Aos 6 dias do mês de março de 1952, em Manaus, Capital do Estado do Amazonas, no Palácio da Justiça, em meu Cartório, pelas 9h, onde foi vindo o Excelentíssimo Senhor Doutor Ernesto Roessing, Juiz Substituto da 5ª Vara, comigo escrivão interino adiante nomeado, compareceu o réu deste processo, o qual, depois de ouvir e ler a denúncia de folhas duas e demais peças do processo, bem como advertido do disposto no artigo 186, do Código de Processo Penal, passou a ser qualificado e interrogado pela maneira que se segue.

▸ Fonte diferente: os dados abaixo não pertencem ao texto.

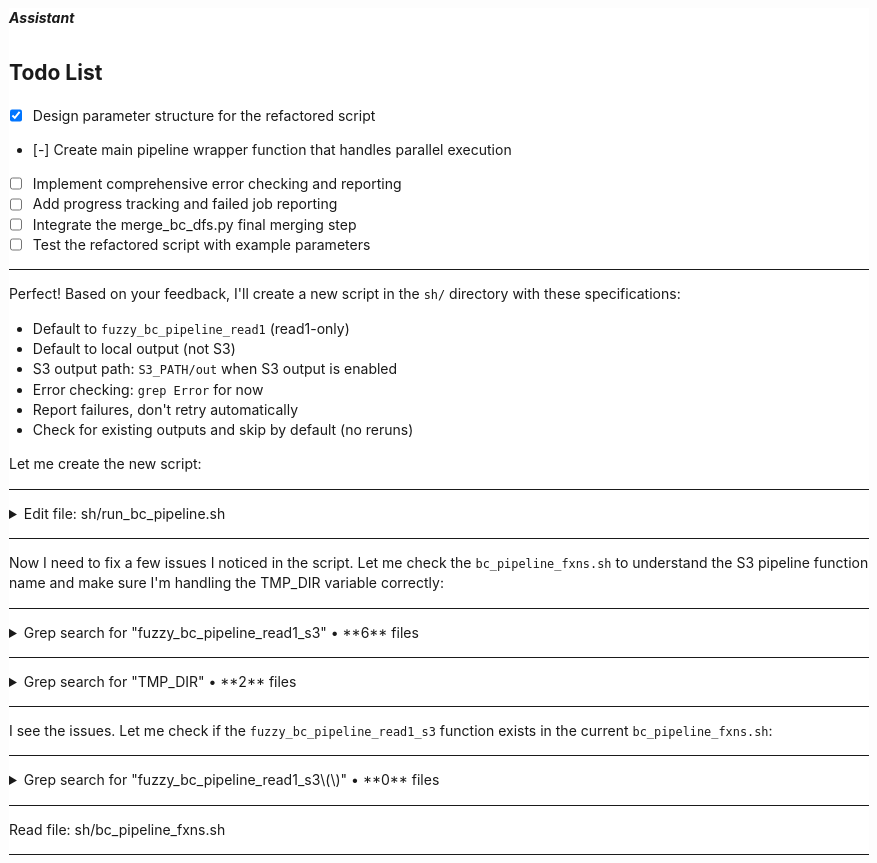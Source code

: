 
_**Assistant**_

## Todo List

- [x] Design parameter structure for the refactored script
- [-] Create main pipeline wrapper function that handles parallel execution
- [ ] Implement comprehensive error checking and reporting
- [ ] Add progress tracking and failed job reporting
- [ ] Integrate the merge_bc_dfs.py final merging step
- [ ] Test the refactored script with example parameters

---

Perfect! Based on your feedback, I'll create a new script in the `sh/` directory with these specifications:

- Default to `fuzzy_bc_pipeline_read1` (read1-only)
- Default to local output (not S3)
- S3 output path: `S3_PATH/out` when S3 output is enabled
- Error checking: `grep Error` for now
- Report failures, don't retry automatically
- Check for existing outputs and skip by default (no reruns)

Let me create the new script:

---

<details><summary>Edit file: sh/run_bc_pipeline.sh</summary></details>

---

Now I need to fix a few issues I noticed in the script. Let me check the `bc_pipeline_fxns.sh` to understand the S3 pipeline function name and make sure I'm handling the TMP_DIR variable correctly:

---

<details><summary>Grep search for "fuzzy_bc_pipeline_read1_s3" • **6** files</summary></details>

---

<details><summary>Grep search for "TMP_DIR" • **2** files</summary></details>

---

I see the issues. Let me check if the `fuzzy_bc_pipeline_read1_s3` function exists in the current `bc_pipeline_fxns.sh`:

---

<details><summary>Grep search for "fuzzy_bc_pipeline_read1_s3\(\)" • **0** files</summary></details>

---

Read file: sh/bc_pipeline_fxns.sh

---
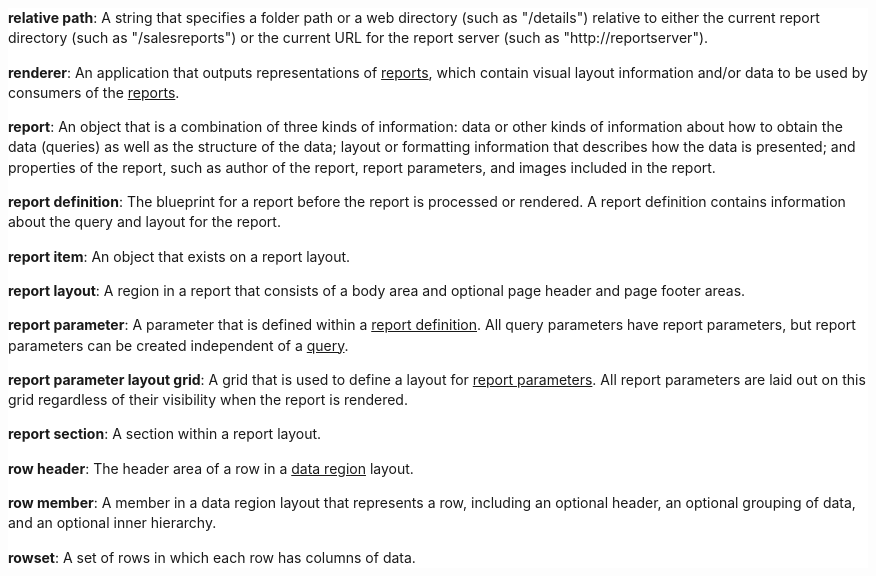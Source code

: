 <p><a id="gt_f0a8c9c7-1368-4989-addb-4792c3206387" /><b>relative path</b>: A string
that specifies a folder path or a web directory (such as &quot;/details&quot;)
relative to either the current report directory (such as
&quot;/salesreports&quot;) or the current URL for the report server (such as
&quot;http://reportserver&quot;).</a></p>

<p><a id="gt_7b530e76-07fb-4f2d-a885-a60db51b2214" /><b>renderer</b>: An application
that outputs representations of </a><a href="b2482b3f-74ab-4ca8-a9e5-c07955011743.md#gt_556439b8-0249-44d1-894c-6c7dbd8f0a00">reports</a>, which contain
visual layout information and/or data to be used by consumers of the <a href="b2482b3f-74ab-4ca8-a9e5-c07955011743.md#gt_556439b8-0249-44d1-894c-6c7dbd8f0a00">reports</a>.</p>

<p><a id="gt_556439b8-0249-44d1-894c-6c7dbd8f0a00" /><b>report</b>: An object that is
a combination of three kinds of information: data or other kinds of information
about how to obtain the data (queries) as well as the structure of the data;
layout or formatting information that describes how the data is presented; and
properties of the report, such as author of the report, report parameters, and
images included in the report.</a></p>

<p><a id="gt_acfed2ba-3a4e-43a9-a076-cd1429dd294a" /><b>report definition</b>: The
blueprint for a report before the report is processed or rendered. A report
definition contains information about the query and layout for the report.</a></p>

<p><a id="gt_c6f8e999-fca9-4e79-96e7-fb4c2c43d601" /><b>report item</b>: An object
that exists on a report layout.</a></p>

<p><a id="gt_11e20fdb-6428-4c32-9e45-91f32a64da7f" /><b>report layout</b>: A region
in a report that consists of a body area and optional page header and page
footer areas.</a></p>

<p><a id="gt_283f53be-0e83-4476-b3d3-8cc31468e6ef" /><b>report parameter</b>: A
parameter that is defined within a </a><a href="b2482b3f-74ab-4ca8-a9e5-c07955011743.md#gt_acfed2ba-3a4e-43a9-a076-cd1429dd294a">report definition</a>. All
query parameters have report parameters, but report parameters can be created
independent of a <a href="b2482b3f-74ab-4ca8-a9e5-c07955011743.md#gt_37fbc661-f744-48fa-9d8e-f34513cab9c2">query</a>.</p>

<p><a id="gt_96868796-6757-439e-ae5d-acd2caff00d3" /><b>report parameter layout grid</b>:
A grid that is used to define a layout for </a><a href="b2482b3f-74ab-4ca8-a9e5-c07955011743.md#gt_283f53be-0e83-4476-b3d3-8cc31468e6ef">report parameters</a>. All
report parameters are laid out on this grid regardless of their visibility when
the report is rendered.</p>

<p><a id="gt_b92b7a6f-71a6-458a-9f24-eee390a512cb" /><b>report section</b>: A section
within a report layout.</a></p>

<p><a id="gt_4a2f606e-7699-46fb-bc95-82a9e6dae94f" /><b>row header</b>: The header
area of a row in a </a><a href="b2482b3f-74ab-4ca8-a9e5-c07955011743.md#gt_6abb146e-d02e-45aa-a034-b25b23b0dd48">data
region</a> layout.</p>

<p><a id="gt_85da4bce-7983-4ac7-98ca-9cf698d74881" /><b>row member</b>: A member in a
data region layout that represents a row, including an optional header, an
optional grouping of data, and an optional inner hierarchy.</a></p>

<p><a id="gt_43e5a26f-e51f-4f1e-9818-e70bcb25de35" /><b>rowset</b>: A set of rows in
which each row has columns of data.</a></p>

Que se chama Helvidio Alves de Oliveira, brasileiro, natural do Estado do Maranhão, casado, com 27 anos de idade, chofer, alfabetizado, filho de Bernardino Prudêncio Gomes e de Tereza Alves de Oliveira, residente e domiciliado nesta cidade, à rua Ipixuna nº 62, atualmente preso e recolhido à Penitenciária do Estado;

Que ao tempo em que foi cometida a infração, isto é o rapto de Delmo, o interrogado se encontrava no Pavilhão Universal;

Que ao tempo em que Delmo foi assassinado se encontrava em viagem rumo à Estrada dos Bilhares;

Que teve notícia do rapto de Delmo por intermédio de um chofer, quando se encontrava naquele pavilhão, porém não sabe o nome dele;

Que teve notícia do assassinato de Delmo, no próprio local do crime, pois o viu morto;

Que sobre as provas apuradas contra o interrogado, principalmente sobre o seu depoimento prestado na Polícia, tem a dizer que este depoimento, feito pelo interrogado junto às autoridades policiais, foi a expressão da verdade e contou o que viu naquela noite;

Que não foi ameaçado ou espancado na Polícia Civil e prestou aquele depoimento livre e espontaneamente;

Que não conhecia a vítima;

Que conhece de vista as testemunhas Manoel da Rocha Barros e Manoel José Antunes, nada tendo a alegar contra os mesmos;

Que não conhece as outras testemunhas arroladas pela Promotoria;

Que não conhece os instrumentos e objetos que ora lhe são apresentado;

Que não é verdadeira a imputação que lhe é feita, pois não tomou parte no rapto e nem no assassinato de Delmo e nem cooperou para a realização desses crimes;

Que naquela noite, à 19h15, mais ou menos, hora antiga, o interrogado se encontrava no “ponto”, isto é no Pavilhão Universal;

Que pouco depois foi avisado por um chofer, que não sabe o nome, mas que trabalhava no carro 195, de que Delmo Pereira tinha sido raptado por uns choferes, para obrigá-lo a confessar o nome dos cúmplices no assassinato de José Honório;

Que por isso o interrogado embarcou no carro 132, a fim de ir ao local onde iam interrogar Delmo;

Que além do interrogado, embarcaram naquele carro, uns seis ou sete choferes, não se lembrando do nome de nenhum deles;

Que seguiram também vários outros carros e tomaram pela avenida João Coelho e foram trafegando até chegarem um pouco adiante do Batuque da Mãe Joana;

Que aí pararam o carro e seguiram a pé até o local onde se encontrava Delmo;

Que o interrogado, no meio do caminho, parou um pouco pois estava cansado, mas depois continuou até chegar ao local;

Que então viu Delmo prostrado no chão rodeado por muitos choferes;

Que o interrogado viu o chofer Cesário tomar o pulso de Delmo e declarar “está morto”;

Que não se recorda e não pode identificar quais os outros choferes que estavam no local;

Que o interrogado foi preso quando voltava com alguns companheiros já nas imediações dos Bilhares;

Que não sabia que alguns choferes pretendiam raptar Delmo do poder da Polícia;

Que não esteve numa comissão de choferes no Palácio Rio Negro;

Que nunca foi preso e nem processado;

Que tem advogados constituídos.

Nada mais disse e nem lhe foi perguntado pelo que deu-se por findo o presente auto de qualificação e interrogatório o qual depois de lido e achado conforme, vai devidamente assinado.